[Collected data entries]

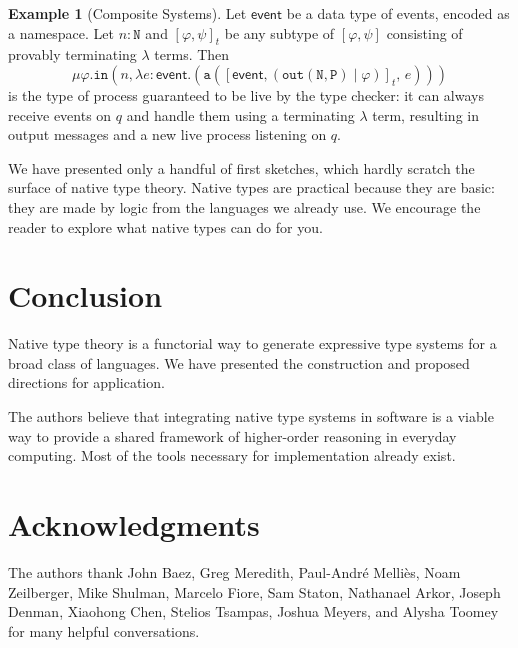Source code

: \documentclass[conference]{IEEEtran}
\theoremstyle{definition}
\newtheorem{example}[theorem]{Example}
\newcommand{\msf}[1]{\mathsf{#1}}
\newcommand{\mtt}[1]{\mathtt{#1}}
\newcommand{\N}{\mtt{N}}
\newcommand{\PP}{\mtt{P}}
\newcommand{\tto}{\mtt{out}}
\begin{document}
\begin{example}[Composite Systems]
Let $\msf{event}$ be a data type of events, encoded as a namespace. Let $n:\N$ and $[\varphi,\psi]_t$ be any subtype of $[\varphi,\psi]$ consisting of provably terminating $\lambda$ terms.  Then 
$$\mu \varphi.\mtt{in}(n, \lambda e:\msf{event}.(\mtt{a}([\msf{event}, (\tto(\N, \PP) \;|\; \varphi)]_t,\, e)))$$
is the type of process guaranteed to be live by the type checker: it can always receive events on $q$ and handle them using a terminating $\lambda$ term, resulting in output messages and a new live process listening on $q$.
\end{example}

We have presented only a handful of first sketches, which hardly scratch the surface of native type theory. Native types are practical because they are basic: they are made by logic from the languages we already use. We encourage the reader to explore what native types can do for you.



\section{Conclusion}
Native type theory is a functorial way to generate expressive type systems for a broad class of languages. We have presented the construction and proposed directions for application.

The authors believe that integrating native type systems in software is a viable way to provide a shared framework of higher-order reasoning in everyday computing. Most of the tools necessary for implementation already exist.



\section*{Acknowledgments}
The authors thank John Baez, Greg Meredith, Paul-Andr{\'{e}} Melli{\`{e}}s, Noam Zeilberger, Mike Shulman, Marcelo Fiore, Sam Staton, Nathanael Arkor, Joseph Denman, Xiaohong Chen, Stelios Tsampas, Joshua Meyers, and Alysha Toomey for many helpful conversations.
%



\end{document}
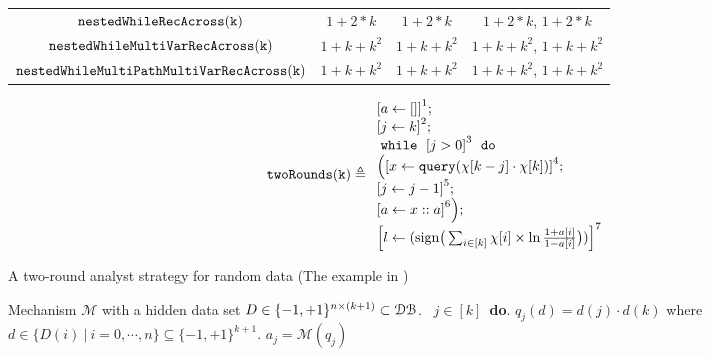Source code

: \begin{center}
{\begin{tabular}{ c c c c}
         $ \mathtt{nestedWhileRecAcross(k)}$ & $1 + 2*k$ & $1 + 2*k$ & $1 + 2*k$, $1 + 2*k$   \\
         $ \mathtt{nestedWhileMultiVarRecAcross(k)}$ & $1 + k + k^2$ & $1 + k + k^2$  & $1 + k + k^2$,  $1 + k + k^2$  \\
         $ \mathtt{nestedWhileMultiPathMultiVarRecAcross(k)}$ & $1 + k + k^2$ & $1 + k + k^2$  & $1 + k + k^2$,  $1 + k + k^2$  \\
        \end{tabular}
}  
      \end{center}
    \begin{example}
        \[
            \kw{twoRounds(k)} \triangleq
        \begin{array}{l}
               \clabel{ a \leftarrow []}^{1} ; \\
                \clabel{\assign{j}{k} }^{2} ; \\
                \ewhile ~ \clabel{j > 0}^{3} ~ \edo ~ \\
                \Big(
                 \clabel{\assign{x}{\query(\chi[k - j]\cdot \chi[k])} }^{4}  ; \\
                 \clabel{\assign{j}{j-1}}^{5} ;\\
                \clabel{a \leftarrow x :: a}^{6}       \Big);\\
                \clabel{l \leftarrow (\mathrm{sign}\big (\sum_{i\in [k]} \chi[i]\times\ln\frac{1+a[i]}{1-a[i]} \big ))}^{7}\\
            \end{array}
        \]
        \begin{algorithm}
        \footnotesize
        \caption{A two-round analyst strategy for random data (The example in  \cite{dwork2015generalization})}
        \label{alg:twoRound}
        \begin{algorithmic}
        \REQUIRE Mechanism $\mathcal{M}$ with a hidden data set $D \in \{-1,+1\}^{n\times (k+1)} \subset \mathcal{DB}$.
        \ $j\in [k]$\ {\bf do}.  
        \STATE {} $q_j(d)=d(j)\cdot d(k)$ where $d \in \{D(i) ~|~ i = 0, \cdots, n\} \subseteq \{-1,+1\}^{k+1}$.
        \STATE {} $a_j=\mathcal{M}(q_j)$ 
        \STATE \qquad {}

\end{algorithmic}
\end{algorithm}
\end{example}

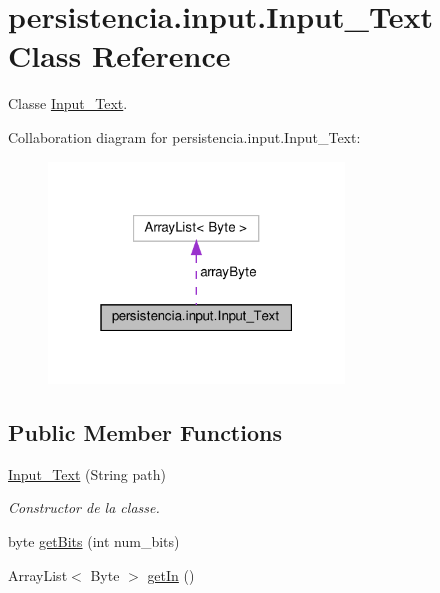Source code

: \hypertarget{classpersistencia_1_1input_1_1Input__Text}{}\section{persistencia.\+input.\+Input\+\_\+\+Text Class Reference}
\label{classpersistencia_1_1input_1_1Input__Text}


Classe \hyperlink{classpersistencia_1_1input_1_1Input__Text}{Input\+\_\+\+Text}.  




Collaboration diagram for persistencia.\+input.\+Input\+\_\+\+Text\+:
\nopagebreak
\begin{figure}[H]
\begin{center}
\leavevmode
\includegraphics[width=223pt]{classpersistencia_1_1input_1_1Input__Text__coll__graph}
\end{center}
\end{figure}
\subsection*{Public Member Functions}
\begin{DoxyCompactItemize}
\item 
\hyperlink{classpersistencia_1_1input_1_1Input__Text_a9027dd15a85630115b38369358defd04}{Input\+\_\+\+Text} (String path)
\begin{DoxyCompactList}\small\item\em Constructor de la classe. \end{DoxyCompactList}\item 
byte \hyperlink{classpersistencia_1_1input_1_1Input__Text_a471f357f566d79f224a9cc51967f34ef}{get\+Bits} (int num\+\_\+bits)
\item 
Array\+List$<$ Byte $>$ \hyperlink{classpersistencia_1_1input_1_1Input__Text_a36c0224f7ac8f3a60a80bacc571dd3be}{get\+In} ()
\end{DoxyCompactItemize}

**The problem:** Say how many lines in the records contain the string "STATE", and say nothing else.

**Output of the task:** 3